La fin de l'année 2020 offre à notre lecture deux ouvrages de l'auteur. L'un, une somme po&tique. L'autre, une découverte que je dois à la recommandation d'une amie. D'une plume heureuse & sûre, Charles Juliet nous emmène sur les chemins qu'il croise, auprès de personnes rencontrées, de livres lus, de villes & pays visités (une remarquable visite en Corée du Sud, notamment, à côté de La Nouvelle Calédonie). C'est le premier journal de lui que je lis. Autant dire que j'ai du retard... Certaines allusions d'ailleurs ne me sont pas transparentes mais jamais la lecture ne s'en trouve gênée.

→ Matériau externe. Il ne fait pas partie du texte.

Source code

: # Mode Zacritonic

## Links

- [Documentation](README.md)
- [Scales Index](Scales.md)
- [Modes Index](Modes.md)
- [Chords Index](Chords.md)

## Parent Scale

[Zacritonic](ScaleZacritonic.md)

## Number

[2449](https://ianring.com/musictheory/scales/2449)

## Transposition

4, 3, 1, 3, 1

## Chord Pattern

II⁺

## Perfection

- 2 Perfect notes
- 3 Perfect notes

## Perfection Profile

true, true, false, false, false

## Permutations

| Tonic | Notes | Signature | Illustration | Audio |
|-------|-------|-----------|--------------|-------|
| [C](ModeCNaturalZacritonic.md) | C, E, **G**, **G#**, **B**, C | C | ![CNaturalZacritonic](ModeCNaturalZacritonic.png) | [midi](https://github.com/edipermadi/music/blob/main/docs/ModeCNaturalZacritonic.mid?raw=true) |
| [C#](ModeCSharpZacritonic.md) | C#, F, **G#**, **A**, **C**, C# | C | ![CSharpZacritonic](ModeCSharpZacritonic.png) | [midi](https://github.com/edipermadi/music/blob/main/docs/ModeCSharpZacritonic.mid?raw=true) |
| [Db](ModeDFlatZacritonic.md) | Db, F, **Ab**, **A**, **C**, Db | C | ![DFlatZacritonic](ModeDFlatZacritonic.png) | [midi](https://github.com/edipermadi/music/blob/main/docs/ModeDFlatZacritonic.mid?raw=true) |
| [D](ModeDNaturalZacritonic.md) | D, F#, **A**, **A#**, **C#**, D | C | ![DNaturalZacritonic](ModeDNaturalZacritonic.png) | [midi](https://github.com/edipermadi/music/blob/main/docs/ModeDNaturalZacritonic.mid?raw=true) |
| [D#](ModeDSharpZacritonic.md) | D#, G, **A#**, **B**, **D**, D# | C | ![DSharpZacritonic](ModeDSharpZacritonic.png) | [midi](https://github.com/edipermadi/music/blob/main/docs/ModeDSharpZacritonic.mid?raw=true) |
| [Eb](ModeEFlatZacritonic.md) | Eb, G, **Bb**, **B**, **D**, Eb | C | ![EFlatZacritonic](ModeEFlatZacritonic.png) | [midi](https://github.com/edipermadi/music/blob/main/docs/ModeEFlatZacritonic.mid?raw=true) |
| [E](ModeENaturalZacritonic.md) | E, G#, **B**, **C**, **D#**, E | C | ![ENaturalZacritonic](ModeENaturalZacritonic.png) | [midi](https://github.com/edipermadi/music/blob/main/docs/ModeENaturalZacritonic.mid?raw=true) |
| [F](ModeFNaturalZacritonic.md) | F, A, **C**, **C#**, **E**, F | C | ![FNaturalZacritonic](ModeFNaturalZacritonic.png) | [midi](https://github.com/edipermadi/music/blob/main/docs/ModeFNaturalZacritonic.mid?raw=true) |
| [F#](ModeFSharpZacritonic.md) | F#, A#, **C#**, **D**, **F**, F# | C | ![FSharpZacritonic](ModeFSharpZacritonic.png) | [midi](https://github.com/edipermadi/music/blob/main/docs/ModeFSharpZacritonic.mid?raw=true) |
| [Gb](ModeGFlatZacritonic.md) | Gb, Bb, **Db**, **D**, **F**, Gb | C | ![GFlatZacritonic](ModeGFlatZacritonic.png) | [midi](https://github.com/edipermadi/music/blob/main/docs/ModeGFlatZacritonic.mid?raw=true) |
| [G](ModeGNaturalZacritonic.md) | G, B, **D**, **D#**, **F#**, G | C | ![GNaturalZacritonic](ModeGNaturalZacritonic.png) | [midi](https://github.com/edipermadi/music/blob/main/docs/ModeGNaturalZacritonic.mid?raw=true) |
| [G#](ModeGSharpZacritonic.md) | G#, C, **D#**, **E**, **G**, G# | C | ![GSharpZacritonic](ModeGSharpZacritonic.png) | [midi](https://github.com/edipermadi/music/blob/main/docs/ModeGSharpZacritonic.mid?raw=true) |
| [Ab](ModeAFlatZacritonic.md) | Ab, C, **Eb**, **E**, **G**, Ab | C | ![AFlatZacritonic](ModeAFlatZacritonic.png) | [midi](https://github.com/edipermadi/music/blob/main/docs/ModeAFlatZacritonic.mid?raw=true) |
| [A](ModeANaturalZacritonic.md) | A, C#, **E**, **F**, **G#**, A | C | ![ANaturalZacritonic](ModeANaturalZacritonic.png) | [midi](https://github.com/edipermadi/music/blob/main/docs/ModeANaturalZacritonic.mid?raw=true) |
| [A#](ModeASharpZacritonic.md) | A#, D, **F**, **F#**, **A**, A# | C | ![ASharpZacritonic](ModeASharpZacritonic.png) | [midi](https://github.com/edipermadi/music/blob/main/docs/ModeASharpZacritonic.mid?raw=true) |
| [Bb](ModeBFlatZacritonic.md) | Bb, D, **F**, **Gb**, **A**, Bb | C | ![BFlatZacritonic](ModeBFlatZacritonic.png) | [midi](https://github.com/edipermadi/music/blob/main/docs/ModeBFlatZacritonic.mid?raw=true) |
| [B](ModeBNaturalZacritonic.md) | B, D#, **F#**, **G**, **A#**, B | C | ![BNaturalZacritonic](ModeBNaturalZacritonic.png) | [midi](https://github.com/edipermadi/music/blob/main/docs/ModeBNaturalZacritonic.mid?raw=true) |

Gagner les profondeurs. Forer. Forer.
Dégager l'authentique, dénuder le vrai, desceller l'énergie.
Enraciner la paix.
Le reste est vain.

Affûts, 1990, II, p. 83 in
Pour plus de lumière, Anthologie personnelle, 1990-2012, Poésie/Gallimard, 2020


 

Agonie primaire vs visage originel
Winnicott & Jung ont ses faveurs pour l'élaboration de soi & de ses nombreux portraits, presque tous de femmes, un peu comme si l'invitation propre au bouddhisme chan à sculpter en soi le visage originel qu'une personne avait dans le ventre de sa mère était devenue, pour D. Winnicott, une agonie primaire...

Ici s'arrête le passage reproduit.